When the epidemic of Somali piracy first grabbed the international spotlight in 2008, the shipping industry was caught flat-footed. Piracy was hardly new—to the contrary, it had periodically flourished off the Horn of Africa dating back at least 2,000 years. But what set Somali pirates apart from their counterparts elsewhere in the world was their business model. Instead of simply boarding ships and stealing valuables, these pirates hijacked even giant supertankers and sailed them back to warlord-controlled ports to wait for ransom. This innovation meant that the economic damage from a single attack was no longer just tens or hundreds of thousands of dollars, but millions or tens of millions.

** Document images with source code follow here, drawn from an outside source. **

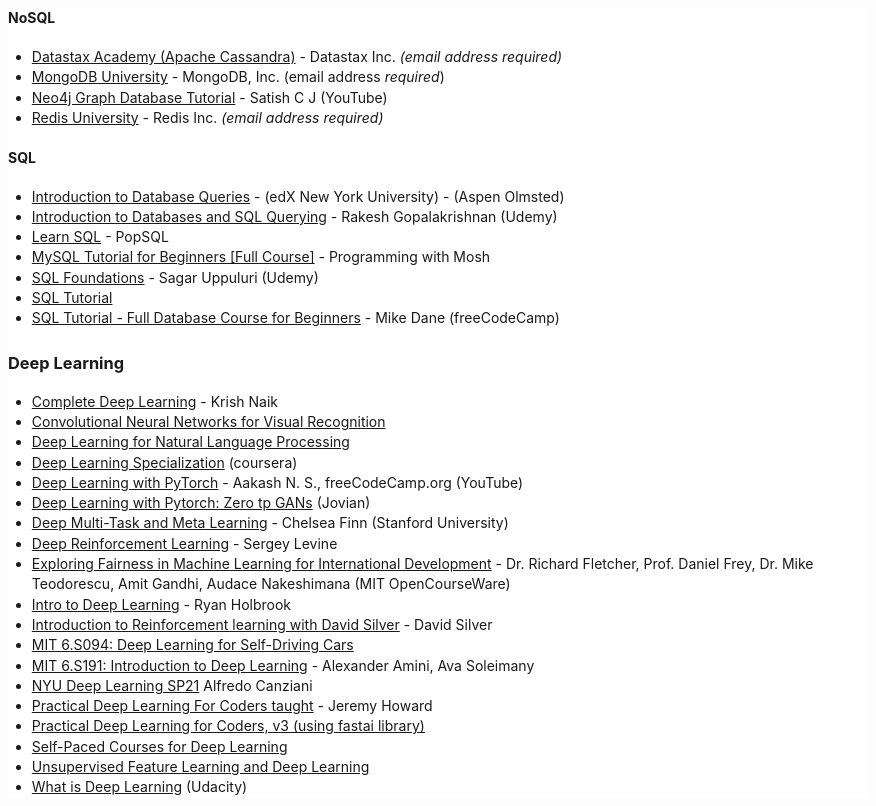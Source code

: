 
#### NoSQL

* [Datastax Academy (Apache Cassandra)](https://www.datastax.com/dev/academy) - Datastax Inc. *(email address required)*
* [MongoDB University](https://university.mongodb.com) - MongoDB, Inc. (email address *required*)
* [Neo4j Graph Database Tutorial](https://www.youtube.com/playlist?list=PLqfPEK2RTgChcOZ6qHgSfwiBPCz2Bzdjh) - Satish C J (YouTube)
* [Redis University](https://university.redis.com) - Redis Inc. *(email address required)*


#### SQL

* [Introduction to Database Queries](https://www.edx.org/course/introduction-to-database-queries) - (edX New York University) - (Aspen Olmsted)
* [Introduction to Databases and SQL Querying](https://www.udemy.com/course/introduction-to-databases-and-sql-querying/) - Rakesh Gopalakrishnan (Udemy)
* [Learn SQL](https://popsql.com/learn-sql) - PopSQL
* [MySQL Tutorial for Beginners [Full Course]](https://www.youtube.com/watch?v=7S_tz1z_5bA) - Programming with Mosh
* [SQL Foundations](https://www.udemy.com/course/sql-essentials-for-beginners/) - Sagar Uppuluri (Udemy)
* [SQL Tutorial](https://www.youtube.com/playlist?list=PL_RGaFnxSHWr_6xTfF2FrIw-NAOo3iWMy)
* [SQL Tutorial - Full Database Course for Beginners](https://www.youtube.com/watch?v=HXV3zeQKqGY) - Mike Dane (freeCodeCamp)


### Deep Learning

* [Complete Deep Learning](https://www.youtube.com/playlist?list=PLZoTAELRMXVPGU70ZGsckrMdr0FteeRUi) - Krish Naik
* [Convolutional Neural Networks for Visual Recognition](http://cs231n.github.io)
* [Deep Learning for Natural Language Processing](http://cs224d.stanford.edu)
* [Deep Learning Specialization](https://www.coursera.org/specializations/deep-learning) (coursera)
* [Deep Learning with PyTorch](https://www.youtube.com/playlist?list=PLWKjhJtqVAbm3T2Eq1_KgloC7ogdXxdRa) - Aakash N. S., freeCodeCamp.org (YouTube)
* [Deep Learning with Pytorch: Zero tp GANs](https://jovian.ai/learn/deep-learning-with-pytorch-zero-to-gans) (Jovian)
* [Deep Multi-Task and Meta Learning](https://cs330.stanford.edu) - Chelsea Finn (Stanford University)
* [Deep Reinforcement Learning](http://rail.eecs.berkeley.edu/deeprlcourse/) - Sergey Levine
* [Exploring Fairness in Machine Learning for International Development](https://ocw.mit.edu/resources/res-ec-001-exploring-fairness-in-machine-learning-for-international-development-spring-2020) - Dr. Richard Fletcher, Prof. Daniel Frey, Dr. Mike Teodorescu, Amit Gandhi, Audace Nakeshimana (MIT OpenCourseWare)
* [Intro to Deep Learning](https://www.kaggle.com/learn/intro-to-deep-learning) - Ryan Holbrook
* [Introduction to Reinforcement learning with David Silver](https://www.youtube.com/playlist?list=PLqYmG7hTraZBiG_XpjnPrSNw-1XQaM_gB) - David Silver
* [MIT 6.S094: Deep Learning for Self-Driving Cars](https://selfdrivingcars.mit.edu)
* [MIT 6.S191: Introduction to Deep Learning](http://introtodeeplearning.com) - Alexander Amini, Ava Soleimany
* [NYU Deep Learning SP21](https://youtube.com/playlist?list=PLLHTzKZzVU9e6xUfG10TkTWApKSZCzuBI) Alfredo Canziani
* [Practical Deep Learning For Coders taught](http://www.fast.ai) - Jeremy Howard
* [Practical Deep Learning for Coders, v3 (using fastai library)](https://course.fast.ai)
* [Self-Paced Courses for Deep Learning](https://developer.nvidia.com/deep-learning-courses)
* [Unsupervised Feature Learning and Deep Learning](http://deeplearning.stanford.edu/tutorial)
* [What is Deep Learning](https://www.udacity.com/course/deep-learning--ud730) (Udacity)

For the first time, piracy could no longer be regarded as simply a cost of doing business. The scale of the problem was soon great enough to justify countermeasures that would not have been cost-effective during previous epidemics. Shipping companies began routing vessels many hundreds of miles out of their way to avoid the danger zone, and some ships increased their speeds—making themselves more difficult for pirates to board, but at the cost of burning frightful amounts of fuel. As pirates extended their reach, though, it became clear that hiring armed private security was the only assurance of safe passage. This took two main forms: guards embarked on merchant ships themselves, and private escort vessels.

Armed private security proved a highly effective deterrent, causing most attacks to be aborted and never allowing a client vessel to be hijacked. As more ships paid for such protection, pirates struggled to find unguarded prey. Further, the use of private security in a defensive role allowed the naval task forces operating around the Horn of Africa to take a more proactive approach to finding and intercepting pirates. With ransom profits shrinking and losses mounting, Somali piracy began to drop at the end of 2011 and receded to manageable levels by 2014.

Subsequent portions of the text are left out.